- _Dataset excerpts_
# # # # # # #

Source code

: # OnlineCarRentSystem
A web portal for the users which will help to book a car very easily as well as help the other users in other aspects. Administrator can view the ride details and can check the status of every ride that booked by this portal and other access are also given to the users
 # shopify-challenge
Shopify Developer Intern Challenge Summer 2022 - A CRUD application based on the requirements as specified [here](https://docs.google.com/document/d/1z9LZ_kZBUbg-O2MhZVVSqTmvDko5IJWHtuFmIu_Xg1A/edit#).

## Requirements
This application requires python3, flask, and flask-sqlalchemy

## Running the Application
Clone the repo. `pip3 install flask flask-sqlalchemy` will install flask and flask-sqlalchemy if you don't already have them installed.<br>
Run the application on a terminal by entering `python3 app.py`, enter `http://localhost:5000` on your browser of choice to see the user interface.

# # # # # # #

- _Task description_
Identify the lines of the data that contain the word "flask". Copy each of them.

- _Task answer_
This application requires python3, flask, and flask-sqlalchemy
Clone the repo. `pip3 install flask flask-sqlalchemy` will install flask and flask-sqlalchemy if you don't already have them installed.<br>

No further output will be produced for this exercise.